By Laura Burkhardt, Behvioral Health Provider, San Luis Valley Health
Talking about suicide is the first step to preventing it. So let’s take a minute to shed some light on suicide. Colorado’s suicide rate is one of the highest in the country. Data from the Colorado health Foundation in 2014 indicates that there are 19.4 suicides for 100,000 residents. That equates 1,058 suicide deaths. 9,600 Coloradans seriously contemplate suicide each year. It is the seventh leading cause of death for all Coloradans and the second leading cause of death for young Coloradans. Suicide kills more Coloradoans each year than homicide, car crashes, diabetes, breast cancer, flue or pneumonia. The study shows that rural residents are more likely to die by suicide than their urban counterparts.
- People with mental illness: 478,000 Coloradans are struggling with mental health issues.
- Lesbian, Gay, and Bisexual people: In a 2015 report by Centers for Disease Control and Prevention nearly one third (29%) of LGB Youth had attempted suicide at least once in the prior year, compared to 6% of heterosexual youth.

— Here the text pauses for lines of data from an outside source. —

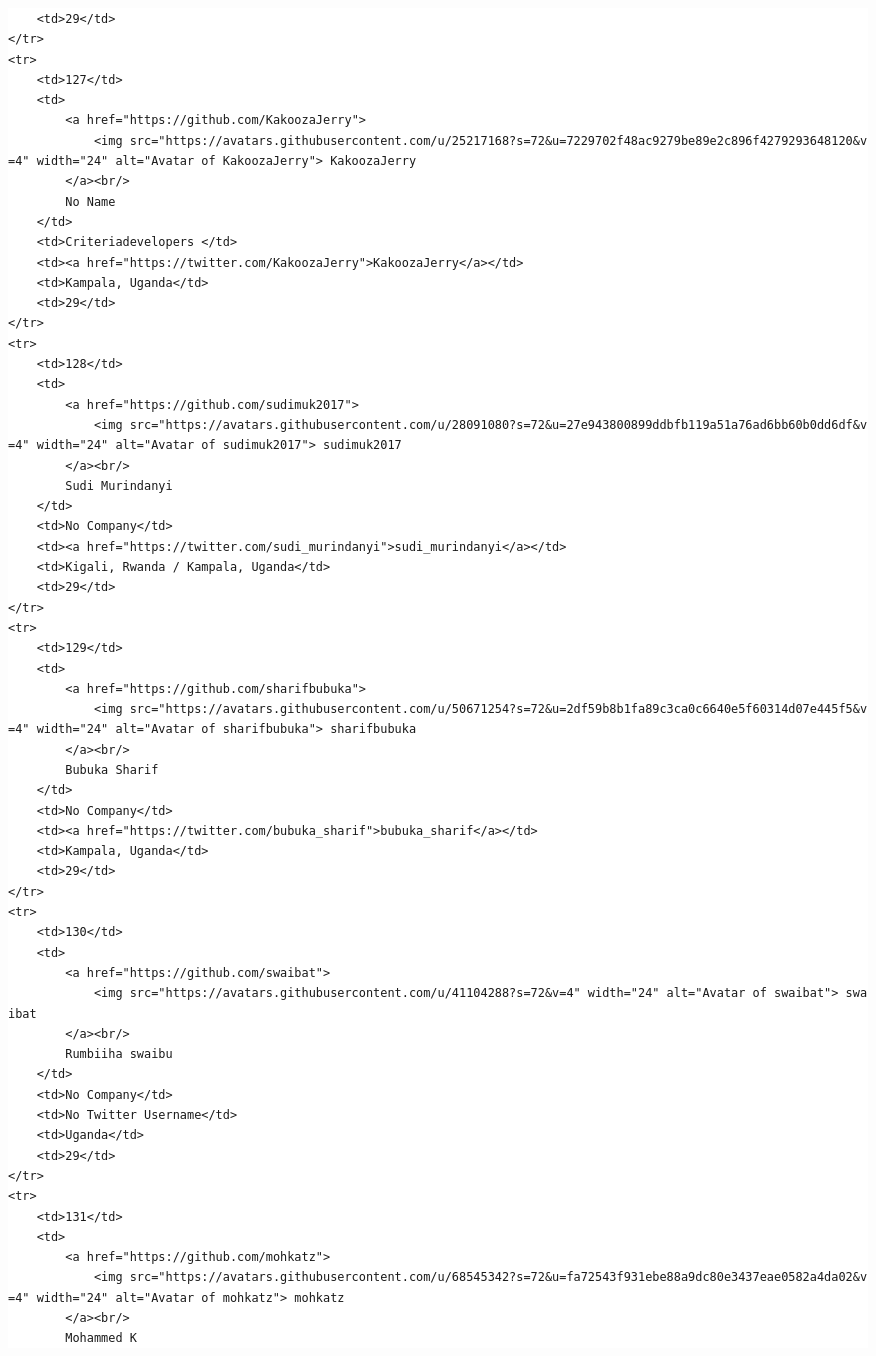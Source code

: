 		<td>29</td>
	</tr>
	<tr>
		<td>127</td>
		<td>
			<a href="https://github.com/KakoozaJerry">
				<img src="https://avatars.githubusercontent.com/u/25217168?s=72&u=7229702f48ac9279be89e2c896f4279293648120&v=4" width="24" alt="Avatar of KakoozaJerry"> KakoozaJerry
			</a><br/>
			No Name
		</td>
		<td>Criteriadevelopers </td>
		<td><a href="https://twitter.com/KakoozaJerry">KakoozaJerry</a></td>
		<td>Kampala, Uganda</td>
		<td>29</td>
	</tr>
	<tr>
		<td>128</td>
		<td>
			<a href="https://github.com/sudimuk2017">
				<img src="https://avatars.githubusercontent.com/u/28091080?s=72&u=27e943800899ddbfb119a51a76ad6bb60b0dd6df&v=4" width="24" alt="Avatar of sudimuk2017"> sudimuk2017
			</a><br/>
			Sudi Murindanyi
		</td>
		<td>No Company</td>
		<td><a href="https://twitter.com/sudi_murindanyi">sudi_murindanyi</a></td>
		<td>Kigali, Rwanda / Kampala, Uganda</td>
		<td>29</td>
	</tr>
	<tr>
		<td>129</td>
		<td>
			<a href="https://github.com/sharifbubuka">
				<img src="https://avatars.githubusercontent.com/u/50671254?s=72&u=2df59b8b1fa89c3ca0c6640e5f60314d07e445f5&v=4" width="24" alt="Avatar of sharifbubuka"> sharifbubuka
			</a><br/>
			Bubuka Sharif
		</td>
		<td>No Company</td>
		<td><a href="https://twitter.com/bubuka_sharif">bubuka_sharif</a></td>
		<td>Kampala, Uganda</td>
		<td>29</td>
	</tr>
	<tr>
		<td>130</td>
		<td>
			<a href="https://github.com/swaibat">
				<img src="https://avatars.githubusercontent.com/u/41104288?s=72&v=4" width="24" alt="Avatar of swaibat"> swaibat
			</a><br/>
			Rumbiiha swaibu
		</td>
		<td>No Company</td>
		<td>No Twitter Username</td>
		<td>Uganda</td>
		<td>29</td>
	</tr>
	<tr>
		<td>131</td>
		<td>
			<a href="https://github.com/mohkatz">
				<img src="https://avatars.githubusercontent.com/u/68545342?s=72&u=fa72543f931ebe88a9dc80e3437eae0582a4da02&v=4" width="24" alt="Avatar of mohkatz"> mohkatz
			</a><br/>
			Mohammed K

- Transgender people: According to a 2010 study conducted by the National Center for Transgender Equality, 41% of transgender people in the United Stated have attempted suicide, compared to 1.6% of the general population.

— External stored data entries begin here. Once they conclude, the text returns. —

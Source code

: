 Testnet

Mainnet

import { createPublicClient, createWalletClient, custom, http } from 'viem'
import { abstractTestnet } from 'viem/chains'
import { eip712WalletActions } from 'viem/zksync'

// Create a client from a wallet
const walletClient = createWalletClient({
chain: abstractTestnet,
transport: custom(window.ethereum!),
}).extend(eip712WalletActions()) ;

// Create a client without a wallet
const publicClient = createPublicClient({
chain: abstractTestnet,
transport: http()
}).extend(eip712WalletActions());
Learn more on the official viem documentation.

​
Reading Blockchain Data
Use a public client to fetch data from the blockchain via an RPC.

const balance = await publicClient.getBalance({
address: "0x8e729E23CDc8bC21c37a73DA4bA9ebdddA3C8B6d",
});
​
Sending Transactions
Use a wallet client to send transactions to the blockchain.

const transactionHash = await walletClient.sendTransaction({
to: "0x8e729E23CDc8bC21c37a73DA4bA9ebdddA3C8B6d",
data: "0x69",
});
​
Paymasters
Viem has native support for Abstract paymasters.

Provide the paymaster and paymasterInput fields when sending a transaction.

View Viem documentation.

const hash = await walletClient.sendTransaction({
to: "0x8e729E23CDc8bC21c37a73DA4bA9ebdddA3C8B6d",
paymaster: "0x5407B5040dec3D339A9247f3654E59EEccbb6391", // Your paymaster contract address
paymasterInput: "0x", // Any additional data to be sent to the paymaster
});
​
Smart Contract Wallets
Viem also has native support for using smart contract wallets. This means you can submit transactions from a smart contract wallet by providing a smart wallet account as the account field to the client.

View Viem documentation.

- Males: While females have a higher rate of suicidal ideation and behavior, men are more likely to die from suicide. Men account for more than 75% of suicide deaths.
- Veterans: A 2016 study by The U.S. Department of Veteran’s Affairs reports that the Colorado Veteran Suicide Rate is 47.1 compared to the Colorado Suicide rate of 22.5. In 2014 178 Colorado veterans died of suicide.
How To Help
- Talk about suicide. Ask questions and listen.
- Suicide Hotlines:
- U.S. National Suicide Prevention Lifeline at 800-273-8255.
- Colorado Crisis and Support Line (844-493-8255, or text “Talk” to 38255)
- Safe2Tell (877-542-7233)
- Trevor Project hotline for suicide prevention for LGBTQ youth (866-488-7386)
Food for thought: "About 50 percent or more of people who die by suicide contact their primary-care physicians in the month before the suicide," says Hirsch, citing a 2002 study in the American Journal of Psychiatry. That number is even higher in rural areas, he says.